§ Task data:

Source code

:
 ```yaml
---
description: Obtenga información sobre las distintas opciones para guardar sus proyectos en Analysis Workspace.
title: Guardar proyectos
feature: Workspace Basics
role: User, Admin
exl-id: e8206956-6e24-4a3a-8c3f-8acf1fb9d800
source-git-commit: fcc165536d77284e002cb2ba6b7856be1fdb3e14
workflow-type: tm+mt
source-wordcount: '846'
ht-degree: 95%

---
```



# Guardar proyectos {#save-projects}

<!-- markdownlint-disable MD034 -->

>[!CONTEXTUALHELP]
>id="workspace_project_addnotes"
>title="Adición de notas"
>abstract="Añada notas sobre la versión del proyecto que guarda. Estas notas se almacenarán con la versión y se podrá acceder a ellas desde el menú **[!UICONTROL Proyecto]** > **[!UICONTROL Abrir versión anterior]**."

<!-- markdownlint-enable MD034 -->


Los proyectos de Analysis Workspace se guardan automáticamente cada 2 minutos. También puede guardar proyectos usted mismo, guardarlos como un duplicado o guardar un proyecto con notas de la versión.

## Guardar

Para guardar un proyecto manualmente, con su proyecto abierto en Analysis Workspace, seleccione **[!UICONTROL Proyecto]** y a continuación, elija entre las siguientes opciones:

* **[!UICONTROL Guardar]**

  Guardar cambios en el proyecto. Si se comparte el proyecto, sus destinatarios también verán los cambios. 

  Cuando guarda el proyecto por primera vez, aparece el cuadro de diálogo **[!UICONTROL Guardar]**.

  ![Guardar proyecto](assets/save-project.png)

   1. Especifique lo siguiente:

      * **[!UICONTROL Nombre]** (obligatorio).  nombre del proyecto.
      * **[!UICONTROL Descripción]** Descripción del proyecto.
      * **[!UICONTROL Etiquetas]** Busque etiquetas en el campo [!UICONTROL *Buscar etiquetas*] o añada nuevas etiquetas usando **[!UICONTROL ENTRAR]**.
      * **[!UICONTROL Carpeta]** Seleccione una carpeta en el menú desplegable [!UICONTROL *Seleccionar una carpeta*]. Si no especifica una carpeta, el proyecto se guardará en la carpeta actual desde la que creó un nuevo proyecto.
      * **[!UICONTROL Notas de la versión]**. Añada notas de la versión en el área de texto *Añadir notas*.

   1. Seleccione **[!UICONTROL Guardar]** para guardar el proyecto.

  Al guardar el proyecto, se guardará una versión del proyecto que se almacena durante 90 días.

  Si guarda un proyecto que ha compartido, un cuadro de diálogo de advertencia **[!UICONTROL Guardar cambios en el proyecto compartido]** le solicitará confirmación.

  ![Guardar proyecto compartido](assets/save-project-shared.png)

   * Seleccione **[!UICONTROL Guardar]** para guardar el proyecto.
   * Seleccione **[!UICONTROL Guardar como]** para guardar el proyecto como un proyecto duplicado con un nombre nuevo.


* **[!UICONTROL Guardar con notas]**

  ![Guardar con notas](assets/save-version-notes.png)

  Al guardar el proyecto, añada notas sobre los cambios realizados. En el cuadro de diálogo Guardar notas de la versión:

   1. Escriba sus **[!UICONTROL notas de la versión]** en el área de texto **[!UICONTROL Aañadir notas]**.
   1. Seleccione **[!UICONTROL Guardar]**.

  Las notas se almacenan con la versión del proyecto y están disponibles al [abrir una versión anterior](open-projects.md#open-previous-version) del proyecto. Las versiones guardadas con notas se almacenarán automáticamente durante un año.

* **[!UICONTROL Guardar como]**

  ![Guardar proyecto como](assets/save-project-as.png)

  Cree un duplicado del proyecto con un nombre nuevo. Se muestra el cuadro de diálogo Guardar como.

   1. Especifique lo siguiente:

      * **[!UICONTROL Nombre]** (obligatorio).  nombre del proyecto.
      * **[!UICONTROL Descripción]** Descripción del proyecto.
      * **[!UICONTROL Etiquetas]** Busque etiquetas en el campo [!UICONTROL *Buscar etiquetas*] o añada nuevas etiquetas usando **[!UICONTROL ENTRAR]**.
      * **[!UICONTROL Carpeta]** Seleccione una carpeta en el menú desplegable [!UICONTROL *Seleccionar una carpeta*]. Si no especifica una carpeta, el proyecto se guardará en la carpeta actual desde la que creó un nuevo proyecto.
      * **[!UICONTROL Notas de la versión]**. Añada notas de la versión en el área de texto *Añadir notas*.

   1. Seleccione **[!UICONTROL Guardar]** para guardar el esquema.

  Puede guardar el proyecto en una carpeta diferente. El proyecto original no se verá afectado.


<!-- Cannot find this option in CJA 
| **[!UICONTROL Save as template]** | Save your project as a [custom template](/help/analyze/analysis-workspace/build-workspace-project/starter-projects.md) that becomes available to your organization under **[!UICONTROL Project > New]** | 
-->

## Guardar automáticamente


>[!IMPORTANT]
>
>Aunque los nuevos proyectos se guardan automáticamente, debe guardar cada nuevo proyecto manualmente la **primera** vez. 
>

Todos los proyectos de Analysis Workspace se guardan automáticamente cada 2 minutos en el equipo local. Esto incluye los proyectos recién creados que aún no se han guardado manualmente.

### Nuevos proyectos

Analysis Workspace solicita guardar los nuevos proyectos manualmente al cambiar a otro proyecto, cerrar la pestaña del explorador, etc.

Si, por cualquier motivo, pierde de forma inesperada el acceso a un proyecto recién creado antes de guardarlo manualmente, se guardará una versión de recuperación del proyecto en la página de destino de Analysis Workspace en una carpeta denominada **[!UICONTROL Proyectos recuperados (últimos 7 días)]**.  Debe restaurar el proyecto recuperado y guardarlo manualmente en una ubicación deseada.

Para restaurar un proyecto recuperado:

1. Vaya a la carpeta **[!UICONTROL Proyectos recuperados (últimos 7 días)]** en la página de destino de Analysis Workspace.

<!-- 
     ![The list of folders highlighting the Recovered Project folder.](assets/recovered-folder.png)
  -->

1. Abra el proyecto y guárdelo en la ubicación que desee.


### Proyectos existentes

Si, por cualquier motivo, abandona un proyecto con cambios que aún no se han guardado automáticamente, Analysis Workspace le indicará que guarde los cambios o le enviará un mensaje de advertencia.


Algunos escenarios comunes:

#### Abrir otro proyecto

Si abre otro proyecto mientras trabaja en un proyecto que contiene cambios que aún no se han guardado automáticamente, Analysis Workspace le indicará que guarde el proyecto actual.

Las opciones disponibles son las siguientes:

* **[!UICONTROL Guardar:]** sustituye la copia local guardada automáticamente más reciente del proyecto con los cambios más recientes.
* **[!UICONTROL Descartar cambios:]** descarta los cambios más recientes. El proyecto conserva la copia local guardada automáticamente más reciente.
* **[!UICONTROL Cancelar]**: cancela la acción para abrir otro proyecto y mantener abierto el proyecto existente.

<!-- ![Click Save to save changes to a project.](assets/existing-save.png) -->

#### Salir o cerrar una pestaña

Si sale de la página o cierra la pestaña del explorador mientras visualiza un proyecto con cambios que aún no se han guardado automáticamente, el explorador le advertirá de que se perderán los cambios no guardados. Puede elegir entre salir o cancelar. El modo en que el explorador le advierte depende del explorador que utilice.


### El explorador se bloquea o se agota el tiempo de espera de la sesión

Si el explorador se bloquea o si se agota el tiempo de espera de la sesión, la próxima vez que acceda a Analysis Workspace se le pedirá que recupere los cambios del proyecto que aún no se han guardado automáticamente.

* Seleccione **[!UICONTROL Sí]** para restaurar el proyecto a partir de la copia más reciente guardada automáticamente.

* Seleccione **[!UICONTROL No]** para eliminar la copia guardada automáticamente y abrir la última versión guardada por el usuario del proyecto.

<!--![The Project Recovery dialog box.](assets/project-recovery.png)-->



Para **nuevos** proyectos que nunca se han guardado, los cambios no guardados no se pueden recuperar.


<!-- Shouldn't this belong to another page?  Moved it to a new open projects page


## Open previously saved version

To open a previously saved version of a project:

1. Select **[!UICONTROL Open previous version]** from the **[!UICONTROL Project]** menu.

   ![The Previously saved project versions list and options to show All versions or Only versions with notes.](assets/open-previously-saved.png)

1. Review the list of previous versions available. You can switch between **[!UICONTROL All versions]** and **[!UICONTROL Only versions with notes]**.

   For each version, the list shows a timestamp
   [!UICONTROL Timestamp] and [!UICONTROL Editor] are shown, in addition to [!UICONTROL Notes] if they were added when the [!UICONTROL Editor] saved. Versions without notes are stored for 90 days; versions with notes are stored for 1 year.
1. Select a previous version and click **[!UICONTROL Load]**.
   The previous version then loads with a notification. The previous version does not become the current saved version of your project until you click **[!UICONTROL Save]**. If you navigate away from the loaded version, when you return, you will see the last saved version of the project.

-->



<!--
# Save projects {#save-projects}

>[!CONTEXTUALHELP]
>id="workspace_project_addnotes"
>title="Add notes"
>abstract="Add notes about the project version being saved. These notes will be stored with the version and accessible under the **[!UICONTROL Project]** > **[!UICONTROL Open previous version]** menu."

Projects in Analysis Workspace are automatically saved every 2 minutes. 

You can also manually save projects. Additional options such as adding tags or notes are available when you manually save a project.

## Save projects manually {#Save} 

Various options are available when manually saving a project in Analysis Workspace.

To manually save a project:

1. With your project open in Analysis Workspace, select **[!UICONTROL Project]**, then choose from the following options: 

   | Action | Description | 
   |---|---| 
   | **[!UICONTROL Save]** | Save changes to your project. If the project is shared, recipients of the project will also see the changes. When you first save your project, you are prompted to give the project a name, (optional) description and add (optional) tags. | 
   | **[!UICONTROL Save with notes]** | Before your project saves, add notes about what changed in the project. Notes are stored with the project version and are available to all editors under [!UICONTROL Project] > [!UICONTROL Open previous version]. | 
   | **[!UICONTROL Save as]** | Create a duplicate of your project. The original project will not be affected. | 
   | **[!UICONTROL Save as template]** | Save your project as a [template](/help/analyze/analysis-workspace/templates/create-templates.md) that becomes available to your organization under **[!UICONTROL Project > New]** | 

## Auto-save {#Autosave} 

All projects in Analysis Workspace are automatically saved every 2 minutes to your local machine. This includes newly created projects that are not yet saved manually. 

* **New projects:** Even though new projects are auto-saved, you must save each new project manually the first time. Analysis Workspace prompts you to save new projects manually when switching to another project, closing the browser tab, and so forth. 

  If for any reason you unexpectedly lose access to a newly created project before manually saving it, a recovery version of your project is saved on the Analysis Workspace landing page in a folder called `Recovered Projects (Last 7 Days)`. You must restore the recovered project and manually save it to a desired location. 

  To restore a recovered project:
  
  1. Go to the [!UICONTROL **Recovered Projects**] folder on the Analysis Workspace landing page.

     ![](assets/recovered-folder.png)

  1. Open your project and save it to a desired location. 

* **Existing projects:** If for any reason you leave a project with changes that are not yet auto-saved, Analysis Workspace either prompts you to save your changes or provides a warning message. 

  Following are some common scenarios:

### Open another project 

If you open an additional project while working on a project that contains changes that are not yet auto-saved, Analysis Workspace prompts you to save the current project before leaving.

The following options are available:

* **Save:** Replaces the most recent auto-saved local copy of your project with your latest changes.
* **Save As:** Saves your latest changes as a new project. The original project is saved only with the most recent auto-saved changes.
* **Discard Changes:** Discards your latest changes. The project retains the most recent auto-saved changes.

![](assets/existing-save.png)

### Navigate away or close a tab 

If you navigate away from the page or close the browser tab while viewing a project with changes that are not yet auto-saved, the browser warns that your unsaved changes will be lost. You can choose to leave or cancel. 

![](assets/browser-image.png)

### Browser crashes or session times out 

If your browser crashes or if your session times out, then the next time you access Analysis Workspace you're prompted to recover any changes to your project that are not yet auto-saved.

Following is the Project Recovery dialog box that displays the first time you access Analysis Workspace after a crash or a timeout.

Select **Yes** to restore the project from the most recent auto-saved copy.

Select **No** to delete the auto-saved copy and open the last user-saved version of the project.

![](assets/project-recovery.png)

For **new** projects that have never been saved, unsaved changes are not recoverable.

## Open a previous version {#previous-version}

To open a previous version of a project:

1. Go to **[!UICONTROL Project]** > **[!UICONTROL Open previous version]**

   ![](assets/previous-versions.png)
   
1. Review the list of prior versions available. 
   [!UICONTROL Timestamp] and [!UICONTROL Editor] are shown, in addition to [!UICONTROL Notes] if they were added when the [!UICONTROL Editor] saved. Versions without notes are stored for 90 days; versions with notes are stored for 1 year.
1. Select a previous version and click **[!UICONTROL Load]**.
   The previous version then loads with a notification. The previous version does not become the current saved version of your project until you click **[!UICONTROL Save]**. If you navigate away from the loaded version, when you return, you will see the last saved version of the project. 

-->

§ Action item: Whenever a line in the records above contains the string "cuadro", copy that line.

§ Written response:
  Cuando guarda el proyecto por primera vez, aparece el cuadro de diálogo **[!UICONTROL Guardar]**.
  Si guarda un proyecto que ha compartido, un cuadro de diálogo de advertencia **[!UICONTROL Guardar cambios en el proyecto compartido]** le solicitará confirmación.
  Al guardar el proyecto, añada notas sobre los cambios realizados. En el cuadro de diálogo Guardar notas de la versión:
  Cree un duplicado del proyecto con un nombre nuevo. Se muestra el cuadro de diálogo Guardar como.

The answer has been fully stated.